Voici un petit texte auquel, j’imagine, nous souscririons tous: « Laissez-moi vous parler d’une chose que j’ai apprise. Si vous vous apprêtez à vivre quelque chose sans amour, surtout ne le faites pas. Ne vous engagez pas dans une relation sans amour, car tôt ou tard vous réaliserez que c’était une perte de temps. N’exercez pas une profession sans passion: même l’argent ne suffira pas à combler votre frustration. Ne cuisinez pas sans amour, car même si la recette est respectée le résultat sera insipide. N’adoptez pas un animal sans lui donner de l’amour. N’échangez plus sans amour. Quoi que vous fassiez, vous n’arriverez à rien sans amour ». Mais quelle en est la finalité ? Une voiture à acheter. Je n’en dirai pas ici la marque pour ne pas faire le jeu de sa notoriété. On peut en conclure que l’amour est essentiel quand il est au service d'un produit industriel.
Ces dernières semaines, dans des registres différents mais avec le même biais qui veut nous faire prendre le bas pour le haut et le trivial pour le sublime, nous avons eu notre lot d’héroïsmes de carton-pâte, de générosités d’opérette et de révolutions avec ou sans culotte. Par exemple, nous avons eu des garçons qui ont porté la jupe à Nantes, un homme-femme à barbe au concours de l’Eurovision, une semaine post-porn à l’Institut d’études politiques de Paris, sans oublier le groupe Twin Twin - qui a peut-être fait Sciences Po - débarquant complètement nu sur un plateau de télévision.
Je n’ai rien contre les étudiants nantais qui, pour manifester leur opposition au sexisme, se sont vêtus d’une jupe. Au moins, la cause est bonne. Soit ils se sont offert une provocation de potache, soit ils ont sincèrement cru qu’ils feraient ainsi avancer la cause des femmes. Et peut-être ont-ils même pensé faire d’une pierre deux coups, pourquoi pas ? Pour moi, c’est une plaisanterie qui ne fait rien avancer tout en laissant croire - et c’est là ce que je lui reprocherai - qu’on a fait quelque chose. Une bonne conscience à bon compte, qui laisse les problèmes intacts. Quant à Coquillette Saucisse et au groupe Tous à poil, celui-ci perdant et celle-là gagnante du même concours de l’Eurovision, je ne vois qu’un jeu de provocation pour prendre ou reprendre des parts du marché médiatique. Tout ce petit monde-là ne fait que chevaucher la tendance « sexe et mascarade » qui a aujourd’hui le vent en poupe dans nos pays. Mais, afin de mieux embarquer les bonnes âmes de nos chaumières bobo, on travestit ces divers exhibitionnismes en actes de bravoure, de générosité ou de progrès.

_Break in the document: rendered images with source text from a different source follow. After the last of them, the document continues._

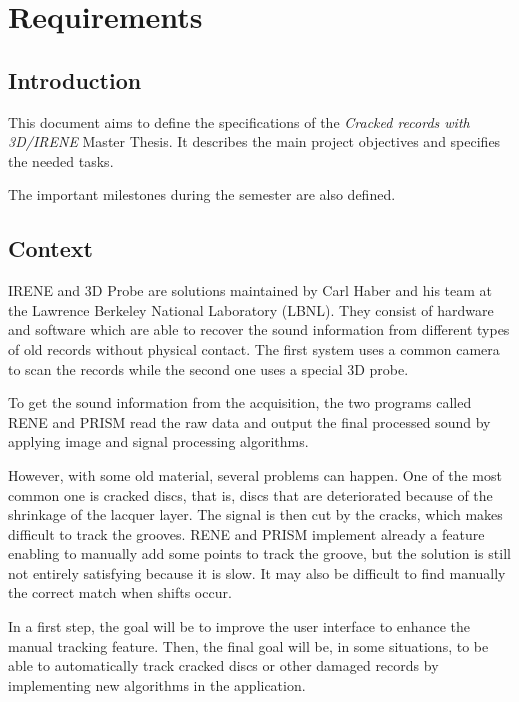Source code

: 
\cleardoublepage
\chapter{Requirements}
\label{chap:requirements}

\section{Introduction}

This document aims to define the specifications of the \emph{Cracked records with 3D/IRENE} Master Thesis. It describes the main project objectives and specifies the needed tasks.

The important milestones during the semester are also defined.

\section{Context}

IRENE and 3D Probe are solutions maintained by Carl Haber and his team at the Lawrence Berkeley National Laboratory (LBNL). They consist of hardware and software which are able to recover the sound information from different types of old records without physical contact. The first system uses a common camera to scan the records while the second one uses a special 3D probe.

To get the sound information from the acquisition, the two programs called RENE and PRISM read the raw data and output the final processed sound by applying image and signal processing algorithms.

However, with some old material, several problems can happen. One of the most common one is cracked discs, that is, discs that are deteriorated because of the shrinkage of the lacquer layer. The signal is then cut by the cracks, which makes difficult to track the grooves. RENE and PRISM implement already a feature enabling to manually add some points to track the groove, but the solution is still not entirely satisfying because it is slow. It may also be difficult to find manually the correct match when shifts occur.

In a first step, the goal will be to improve the user interface to enhance the manual tracking feature. Then, the final goal will be, in some situations, to be able to automatically track cracked discs or other damaged records by implementing new algorithms in the application.

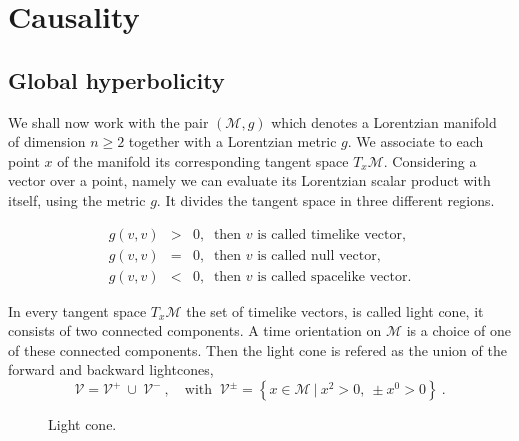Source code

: \documentclass[11pt]{book}
\newcommand{\Mcal}{\mathcal{M}}
\newcommand{\Vcal}{\mathcal{V}}
\theoremstyle{break}
\begin{document}
\section{Causality}
\label{p:CAUSALITY}


\subsection{Global hyperbolicity}
\label{p:GLOB_HYPERBOL}


We shall now work with the pair $(\Mcal,g)$ which denotes a Lorentzian manifold of dimension $n \geq 2$ together with a Lorentzian metric $g$. We associate to each point $x$ of the manifold its corresponding tangent space $T_x\Mcal$. Considering a vector over a point, namely we can evaluate its Lorentzian scalar product with itself, using the metric $g$. It divides the tangent space in three different regions.


\begin{eqnarray*}
g(v,v) &>& 0 , \ \mbox{ then $v$ is called timelike vector}, \\ 
g(v,v) &=& 0 , \ \mbox{ then $v$ is called null vector}, \\ 
g(v,v) &<& 0 , \ \mbox{ then $v$ is called spacelike vector}.
\end{eqnarray*}


In every tangent space $T_x\Mcal$ the set of timelike vectors, is called light cone, it consists of two connected components. A time orientation on $\Mcal$ is a choice of one of these connected components. Then the light cone is refered as the union of the forward and backward lightcones, 
%
\begin{equation*}
\Vcal=\Vcal^{+} \ \cup \ \Vcal^{-} \ , \quad \mbox{with } \ \Vcal^{\pm}=\left\{ x\in\Mcal \ | \ x^{2}>0, \ \pm x^{0}>0 \right\} \ . 
\end{equation*}


\begin{figure}[ht!]
%
\begin{center}
%
%
\end{center}
%
\caption{Light cone.}
%
\end{figure}
\end{document}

Je suis autant que tout le monde ému et scandalisé par l’enlèvement des deux cents lycéennes du Nigéria et je me félicite que les Etats qui se sentent concernés se décident à prendre des mesures pour venir à leur secours. Pour autant, je suis perplexe devant le grand déluge de people arborant une pancarte « bring back our girls ». C’est de l’ordre de la jupe nantaise et de l’acte de générosité à bon compte, mais avec des effets pervers que les bonnes intentions n’ont pas envisagés. Du jour au lendemain, la secte de BH (sans L) est devenue le centre d’une attention mondiale. Je vois les ravisseurs s’esclaffer: grâce au narcissisme médiatique de l’Occident, leurs actions ont fait un bond inespéré à la bourse de la notoriété! Quel coup de marketing! Je suis prêt à parier qu’il a dépassé leurs attentes. Le bon coeur sans l’intelligence est une porte ouverte sur le monde de Gribouille. La sacro-sainte naïveté de notre élite médiatique n’aura fait qu’accroître le prix des otages. Mais, que voulez-vous, on aura vécu un grand phénomène de communion médiatique où le bon peuple se sera retrouvé en union fusionnelle avec Daniele Obama, Valérie Rottweiler et Julie Gayet. Le rêve! Que dis-je: la Parousie - un avant-goût du paradis!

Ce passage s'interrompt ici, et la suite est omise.